Records contained in a dataset:

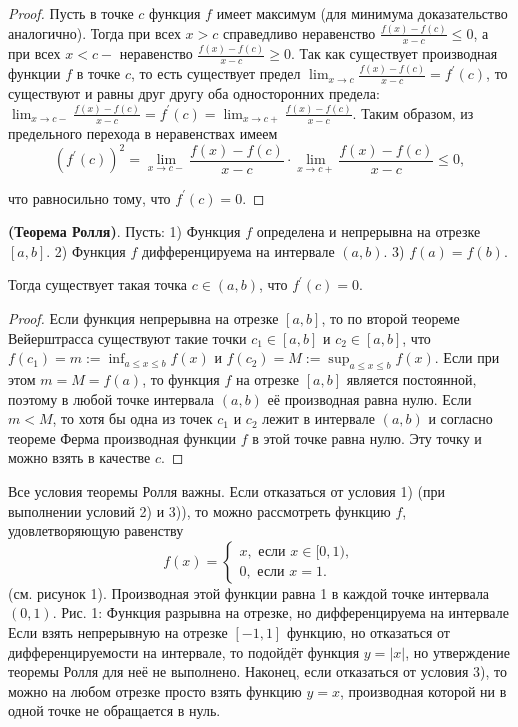 \begin{proof}
    Пусть в точке $c$ функция $f$ имеет максимум (для минимума доказательство аналогично). Тогда при всех $x>c$ справедливо неравенство $\frac{f(x)-f(c)}{x-c} \leq 0$, а при всех $x<c-$ неравенство $\frac{f(x)-f(c)}{x-c} \geq 0$. Так как существует производная функции $f$ в точке $c$, то есть существует предел $\lim _{x \rightarrow c} \frac{f(x)-f(c)}{x-c}=f^{\prime}(c)$, то существуют и равны друг другу оба односторонних предела: $\lim _{x \rightarrow c-} \frac{f(x)-f(c)}{x-c}=f^{\prime}(c)=\lim _{x \rightarrow c+} \frac{f(x)-f(c)}{x-c}$. Таким образом, из предельного перехода в неравенствах имеем
    $$
        \left(f^{\prime}(c)\right)^2=\lim _{x \rightarrow c-} \frac{f(x)-f(c)}{x-c} \cdot \lim _{x \rightarrow c+} \frac{f(x)-f(c)}{x-c} \leq 0,
    $$

    что равносильно тому, что $f^{\prime}(c)=0$.
\end{proof}

\begin{theorem} \textbf{(Теорема Ролля)}.
    Пусть:
    1) Функция $f$ определена и непрерывна на отрезке $[a, b]$.
    2) Функция $f$ дифференцируема на интервале $(a, b)$.
    3) $f(a)=f(b)$.

    Тогда существует такая точка $c \in(a, b)$, что $f^{\prime}(c)=0$.
\end{theorem}

\begin{proof}
    Если функция непрерывна на отрезке $[a, b]$, то по второй теореме Вейерштрасса существуют такие точки $c_1 \in[a, b]$ и $c_2 \in[a, b]$, что $f\left(c_1\right)=m:=\inf _{a \leq x \leq b} f(x)$ и $f\left(c_2\right)=M:=\sup _{a \leq x \leq b} f(x)$. Если при этом $m=M=f(a)$, то функция $f$ на отрезке $[a, b]$ является постоянной, поэтому в любой точке интервала $(a, b)$ её производная равна нулю. Если $m<M$, то хотя бы одна из точек $c_1$ и $c_2$ лежит в интервале $(a, b)$ и согласно теореме Ферма производная функции $f$ в этой точке равна нулю. Эту точку и можно взять в качестве $c$.
\end{proof}

Все условия теоремы Ролля важны. Если отказаться от условия 1) (при выполнении условий 2) и 3)), то можно рассмотреть функцию $f$, удовлетворяющую равенству
$$
    f(x)=\left\{\begin{array}{l}
        x, \text { если } x \in[0,1), \\
        0, \text { если } x=1 .
    \end{array}\right.
$$
(см. рисунок 1). Производная этой функции равна 1 в каждой точке интервала $(0,1)$.
Рис. 1: Функция разрывна на отрезке, но дифференцируема на интервале
Если взять непрерывную на отрезке $[-1,1]$ функцию, но отказаться от дифференцируемости на интервале, то подойдёт функция $y=|x|$, но утверждение теоремы Ролля для неё не выполнено. Наконец, если отказаться от условия 3), то можно на любом отрезке просто взять функцию $y=x$, производная которой ни в одной точке не обращается в нуль.
\newpage

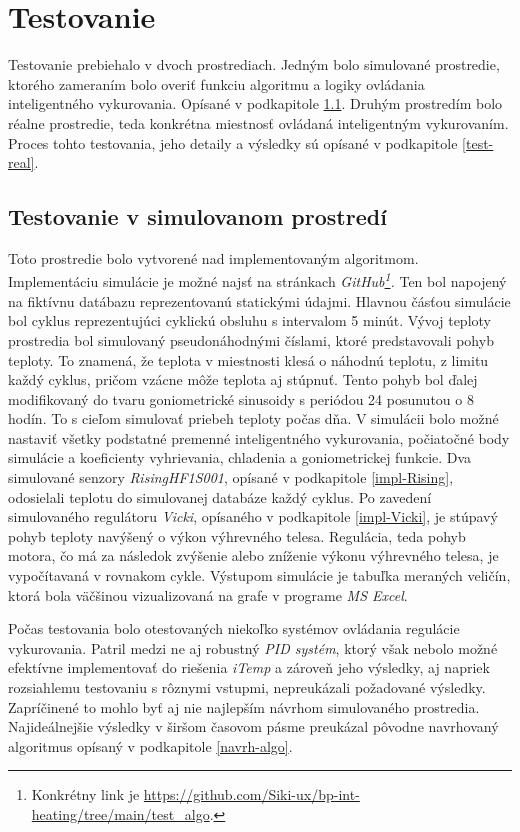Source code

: \chapter{Testovanie}\label{test}
Testovanie prebiehalo v dvoch prostrediach. 
Jedným bolo simulované prostredie, ktorého zameraním bolo overiť funkciu algoritmu a logiky ovládania inteligentného vykurovania. Opísané v podkapitole \ref{test-sim}.
Druhým prostredím bolo réalne prostredie, teda konkrétna miestnosť ovládaná inteligentným vykurovaním. 
Proces tohto testovania, jeho detaily a výsledky sú opísané v podkapitole \ref{test-real}.

\section{Testovanie v simulovanom prostredí}\label{test-sim}
Toto prostredie bolo vytvorené nad implementovaným algoritmom. 
Implementáciu simulácie je možné najsť na stránkach \emph{GitHub\footnote{Konkrétny link je \url{https://github.com/Siki-ux/bp-int-heating/tree/main/test_algo}.}.}
Ten bol napojený na fiktívnu datábazu reprezentovanú statickými údajmi. 
Hlavnou čásťou simulácie bol cyklus reprezentujúci cyklickú obsluhu s intervalom 5 minút. 
Vývoj teploty prostredia bol simulovaný pseudonáhodnými číslami, ktoré predstavovali pohyb teploty.
To znamená, že teplota v miestnosti klesá o náhodnú teplotu, z limitu každý cyklus, pričom vzácne môže teplota aj stúpnuť.
Tento pohyb bol ďalej modifikovaný do tvaru goniometrické sinusoidy s periódou 24 posunutou o 8 hodín.
To s cieľom simulovať priebeh teploty počas dňa.
V simulácii bolo možné nastaviť všetky podstatné premenné inteligentného vykurovania, počiatočné body simulácie a koeficienty vyhrievania, chladenia a goniometrickej funkcie.
Dva simulované senzory \emph{RisingHF1S001}, opísané v podkapitole \ref{impl-Rising}, odosielali teplotu do simulovanej databáze každý cyklus.
Po zavedení simulovaného regulátoru \emph{Vicki}, opísaného v podkapitole \ref{impl-Vicki}, je stúpavý pohyb teploty navýšený o výkon výhrevného telesa.
Regulácia, teda pohyb motora, čo má za následok zvýšenie alebo zníženie výkonu výhrevného telesa, je vypočítavaná v rovnakom cykle.
Výstupom simulácie je tabuľka meraných veličín, ktorá bola väčšinou vizualizovaná na grafe v programe \emph{MS Excel}.

Počas testovania bolo otestovaných niekoľko systémov ovládania regulácie vykurovania. 
Patril medzi ne aj robustný \emph{PID systém}, ktorý však nebolo možné efektívne implementovať do riešenia \emph{iTemp} a zároveň jeho výsledky, aj napriek rozsiahlemu testovaniu s rôznymi vstupmi, nepreukázali požadované výsledky.
Zapríčinené to mohlo byť aj nie najlepším návrhom simulovaného prostredia.
Najideálnejšie výsledky v širšom časovom pásme preukázal pôvodne navrhovaný algoritmus opísaný v podkapitole \ref{navrh-algo}.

• _Task details_
Repeat the records above verbatim, dropping the pictures.

• _Task response_
 \begin{proof}
    Пусть в точке $c$ функция $f$ имеет максимум (для минимума доказательство аналогично). Тогда при всех $x>c$ справедливо неравенство $\frac{f(x)-f(c)}{x-c} \leq 0$, а при всех $x<c-$ неравенство $\frac{f(x)-f(c)}{x-c} \geq 0$. Так как существует производная функции $f$ в точке $c$, то есть существует предел $\lim _{x \rightarrow c} \frac{f(x)-f(c)}{x-c}=f^{\prime}(c)$, то существуют и равны друг другу оба односторонних предела: $\lim _{x \rightarrow c-} \frac{f(x)-f(c)}{x-c}=f^{\prime}(c)=\lim _{x \rightarrow c+} \frac{f(x)-f(c)}{x-c}$. Таким образом, из предельного перехода в неравенствах имеем
    $$
        \left(f^{\prime}(c)\right)^2=\lim _{x \rightarrow c-} \frac{f(x)-f(c)}{x-c} \cdot \lim _{x \rightarrow c+} \frac{f(x)-f(c)}{x-c} \leq 0,
    $$

    что равносильно тому, что $f^{\prime}(c)=0$.
\end{proof}

\begin{theorem} \textbf{(Теорема Ролля)}.
    Пусть:
    1) Функция $f$ определена и непрерывна на отрезке $[a, b]$.
    2) Функция $f$ дифференцируема на интервале $(a, b)$.
    3) $f(a)=f(b)$.

    Тогда существует такая точка $c \in(a, b)$, что $f^{\prime}(c)=0$.
\end{theorem}

\begin{proof}
    Если функция непрерывна на отрезке $[a, b]$, то по второй теореме Вейерштрасса существуют такие точки $c_1 \in[a, b]$ и $c_2 \in[a, b]$, что $f\left(c_1\right)=m:=\inf _{a \leq x \leq b} f(x)$ и $f\left(c_2\right)=M:=\sup _{a \leq x \leq b} f(x)$. Если при этом $m=M=f(a)$, то функция $f$ на отрезке $[a, b]$ является постоянной, поэтому в любой точке интервала $(a, b)$ её производная равна нулю. Если $m<M$, то хотя бы одна из точек $c_1$ и $c_2$ лежит в интервале $(a, b)$ и согласно теореме Ферма производная функции $f$ в этой точке равна нулю. Эту точку и можно взять в качестве $c$.
\end{proof}

Все условия теоремы Ролля важны. Если отказаться от условия 1) (при выполнении условий 2) и 3)), то можно рассмотреть функцию $f$, удовлетворяющую равенству
$$
    f(x)=\left\{\begin{array}{l}
        x, \text { если } x \in[0,1), \\
        0, \text { если } x=1 .
    \end{array}\right.
$$
(см. рисунок 1). Производная этой функции равна 1 в каждой точке интервала $(0,1)$.
Рис. 1: Функция разрывна на отрезке, но дифференцируема на интервале
Если взять непрерывную на отрезке $[-1,1]$ функцию, но отказаться от дифференцируемости на интервале, то подойдёт функция $y=|x|$, но утверждение теоремы Ролля для неё не выполнено. Наконец, если отказаться от условия 3), то можно на любом отрезке просто взять функцию $y=x$, производная которой ни в одной точке не обращается в нуль.
\newpage

Source code

: \chapter{Testovanie}\label{test}
Testovanie prebiehalo v dvoch prostrediach. 
Jedným bolo simulované prostredie, ktorého zameraním bolo overiť funkciu algoritmu a logiky ovládania inteligentného vykurovania. Opísané v podkapitole \ref{test-sim}.
Druhým prostredím bolo réalne prostredie, teda konkrétna miestnosť ovládaná inteligentným vykurovaním. 
Proces tohto testovania, jeho detaily a výsledky sú opísané v podkapitole \ref{test-real}.

\section{Testovanie v simulovanom prostredí}\label{test-sim}
Toto prostredie bolo vytvorené nad implementovaným algoritmom. 
Implementáciu simulácie je možné najsť na stránkach \emph{GitHub\footnote{Konkrétny link je \url{https://github.com/Siki-ux/bp-int-heating/tree/main/test_algo}.}.}
Ten bol napojený na fiktívnu datábazu reprezentovanú statickými údajmi. 
Hlavnou čásťou simulácie bol cyklus reprezentujúci cyklickú obsluhu s intervalom 5 minút. 
Vývoj teploty prostredia bol simulovaný pseudonáhodnými číslami, ktoré predstavovali pohyb teploty.
To znamená, že teplota v miestnosti klesá o náhodnú teplotu, z limitu každý cyklus, pričom vzácne môže teplota aj stúpnuť.
Tento pohyb bol ďalej modifikovaný do tvaru goniometrické sinusoidy s periódou 24 posunutou o 8 hodín.
To s cieľom simulovať priebeh teploty počas dňa.
V simulácii bolo možné nastaviť všetky podstatné premenné inteligentného vykurovania, počiatočné body simulácie a koeficienty vyhrievania, chladenia a goniometrickej funkcie.
Dva simulované senzory \emph{RisingHF1S001}, opísané v podkapitole \ref{impl-Rising}, odosielali teplotu do simulovanej databáze každý cyklus.
Po zavedení simulovaného regulátoru \emph{Vicki}, opísaného v podkapitole \ref{impl-Vicki}, je stúpavý pohyb teploty navýšený o výkon výhrevného telesa.
Regulácia, teda pohyb motora, čo má za následok zvýšenie alebo zníženie výkonu výhrevného telesa, je vypočítavaná v rovnakom cykle.
Výstupom simulácie je tabuľka meraných veličín, ktorá bola väčšinou vizualizovaná na grafe v programe \emph{MS Excel}.

Počas testovania bolo otestovaných niekoľko systémov ovládania regulácie vykurovania. 
Patril medzi ne aj robustný \emph{PID systém}, ktorý však nebolo možné efektívne implementovať do riešenia \emph{iTemp} a zároveň jeho výsledky, aj napriek rozsiahlemu testovaniu s rôznymi vstupmi, nepreukázali požadované výsledky.
Zapríčinené to mohlo byť aj nie najlepším návrhom simulovaného prostredia.
Najideálnejšie výsledky v širšom časovom pásme preukázal pôvodne navrhovaný algoritmus opísaný v podkapitole \ref{navrh-algo}.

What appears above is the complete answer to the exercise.